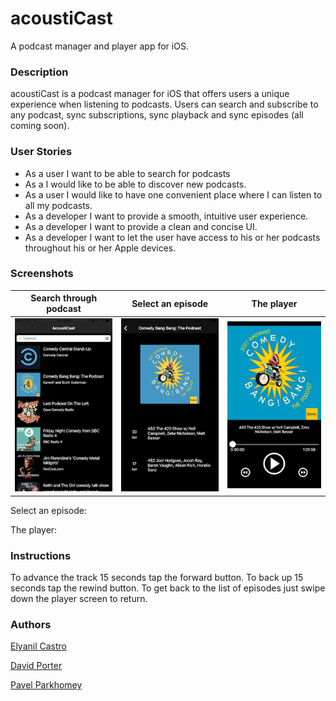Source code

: # acoustiCast
A podcast manager and player app for iOS.

### Description
acoustiCast is a podcast manager for iOS that offers users a unique experience when listening to podcasts.  Users can search and subscribe to any podcast, sync subscriptions, sync playback and sync episodes (all coming soon).

### User Stories
* As a user I want to be able to search for podcasts
* As a I would like to be able to discover new podcasts.
* As a user I would like to have one convenient place where I can listen to all my podcasts.
* As a developer I want to provide a smooth, intuitive user experience.
* As a developer I want to provide a clean and concise UI.
* As a developer I want to let the user have access to his or her podcasts throughout his or her Apple devices.


### Screenshots
Search through podcast | Select an episode | The player
:----------------------------:|:----------------------------: | :------:
![Search podcast](AcoustiCastr/AcoustiCastr/readmeAssets/searched.PNG) |  ![Select an episode](AcoustiCastr/AcoustiCastr/readmeAssets/episodes.PNG)  | ![Player](AcoustiCastr/AcoustiCastr/readmeAssets/play.PNG)


Select an episode:


The player:



### Instructions
To advance the track 15 seconds tap the forward button.  To back up 15 seconds tap the rewind button.  To get back to the list of episodes just swipe down the player screen to return.
### Authors
[Elyanil Castro](https://github.com/yanil3500)

[David Porter](https://github.com/thegrimheep)

[Pavel Parkhomey](https://github.com/pavelpark)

━━━━━━━━

- _Assignment_
Quote the data exactly, leaving every image out of the copy.

- _Answer space_
Source code

: # acoustiCast
A podcast manager and player app for iOS.

### Description
acoustiCast is a podcast manager for iOS that offers users a unique experience when listening to podcasts.  Users can search and subscribe to any podcast, sync subscriptions, sync playback and sync episodes (all coming soon).

### User Stories
* As a user I want to be able to search for podcasts
* As a I would like to be able to discover new podcasts.
* As a user I would like to have one convenient place where I can listen to all my podcasts.
* As a developer I want to provide a smooth, intuitive user experience.
* As a developer I want to provide a clean and concise UI.
* As a developer I want to let the user have access to his or her podcasts throughout his or her Apple devices.


### Screenshots
Search through podcast | Select an episode | The player
:----------------------------:|:----------------------------: | :------:
![Search podcast](AcoustiCastr/AcoustiCastr/readmeAssets/searched.PNG) |  ![Select an episode](AcoustiCastr/AcoustiCastr/readmeAssets/episodes.PNG)  | ![Player](AcoustiCastr/AcoustiCastr/readmeAssets/play.PNG)


Select an episode:


The player:



### Instructions
To advance the track 15 seconds tap the forward button.  To back up 15 seconds tap the rewind button.  To get back to the list of episodes just swipe down the player screen to return.
### Authors
[Elyanil Castro](https://github.com/yanil3500)

[David Porter](https://github.com/thegrimheep)

[Pavel Parkhomey](https://github.com/pavelpark)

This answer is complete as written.